About The Exhibition
In his Profiled project, artist and art historian, Ken Gonzales-Day has mined the collections of established museums such as J. Paul Getty and the Smithsonian, among others, photographing portrait busts in an exploration of Western assumptions about beauty and human value through the material legacies of slavery, colonialism, and white privilege. Gonzales-Day is an internationally known artist based in Los Angeles where he is a professor of art at Scripps College. His conceptual, research-based practice focuses on historically constructed systems of race and the limits of representational systems.
Staniar Gallery
Washington & Lee University
Lexington, VA
April 26 – May 28, 2021
Virtual Tour
Click here to view the virtual tour.
Profiled Gallery Guide
Written by the students in Professor Andrea Lepages’s 2021 Spring Term class Chicanx and Latinx Art and Muralism: From the Street to (Staniar) Gallery
Working in collaborative groups, students researched Gonzales-Day’s artwork to produce a series of themes that would provide a broad context for the study of the artworks on view in the Staniar: communication, profiling, discrimination, consent, categorization, and the pseudoscience of physiognomy.

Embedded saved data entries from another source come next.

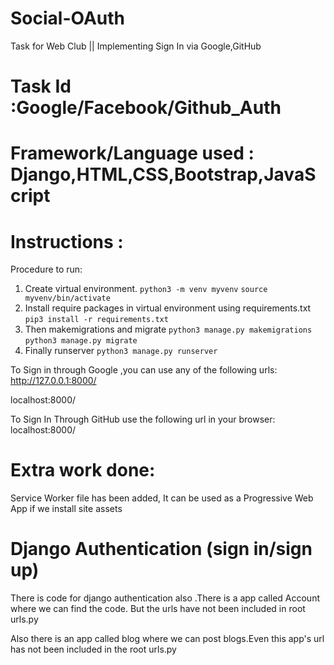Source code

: # Social-OAuth
Task for Web Club || Implementing Sign In via Google,GitHub
# Task Id :Google/Facebook/Github_Auth

# Framework/Language used : Django,HTML,CSS,Bootstrap,JavaScript


# Instructions :

Procedure to run:

1) Create virtual environment.
   ```python3 -m venv myvenv```
   ```source myvenv/bin/activate```
2) Install require packages in virtual environment using requirements.txt
   ```pip3 install -r requirements.txt```
3) Then makemigrations and migrate
   ```python3 manage.py makemigrations ```
   ```python3 manage.py migrate```
4) Finally runserver
   ```python3 manage.py runserver```
  
  To Sign in through Google ,you can use any of the following urls:
  http://127.0.0.1:8000/
  
  localhost:8000/
  
  To Sign In Through GitHub use the following url in your browser:
  localhost:8000/
  
  # Extra work done:
  Service Worker file has been added,
  It can be used as a Progressive Web App if we install site assets
  
  # Django Authentication (sign in/sign up)
  There is code for django authentication also .There is a app called Account where we can find the code. But the urls have not been  included in root urls.py 
  
  Also there is an app called blog where we can post blogs.Even this app's url has not been included in the root urls.py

Students wrote a series of essays that they revised carefully during the term. A few of the students enrolled in the course were art history majors or minors, but the vast majority were writing their first art history paper. To the material, these first-years, sophomores, juniors, and seniors brought a wide range of expertise from art history to Latin American and Caribbean Studies to sociology. They were encouraged to find ways to bring to bear their out-of-class interests on the artwork on display—whether coursework in economics, business administration, Spanish, or interests in music, museums, and the environment. Building on their selected themes, students developed a series of interview questions for Gonzales-Day. Prioritizing close listening, the students worked to produce edited transcriptions of each interview, hopefully introducing into the archival record new information about the artist and his artwork. —-Professor Andrea Lepage, from Introduction to educational gallery guide term project
Press
Erica Turman, “W & L’s Staniar Gallery Presents ‘Profied’ by Artist Ken Gonzales-Day,” The Columns, Apr 21, 2021
Interview w/Artist
by
Andrea Lepage, Professor of Art History, Washington and Lee University
&
Darcy Olmstead, Class of 2021, Washington and Lee University
December 16, 2020.
Interview edited for clarity and length.
Much of your work, especially the Erased Lynching series, probes archival silences, or what we might think of as those aspects of culture that resist material preservation. Did your understanding of the archive shift during your work on Profiled?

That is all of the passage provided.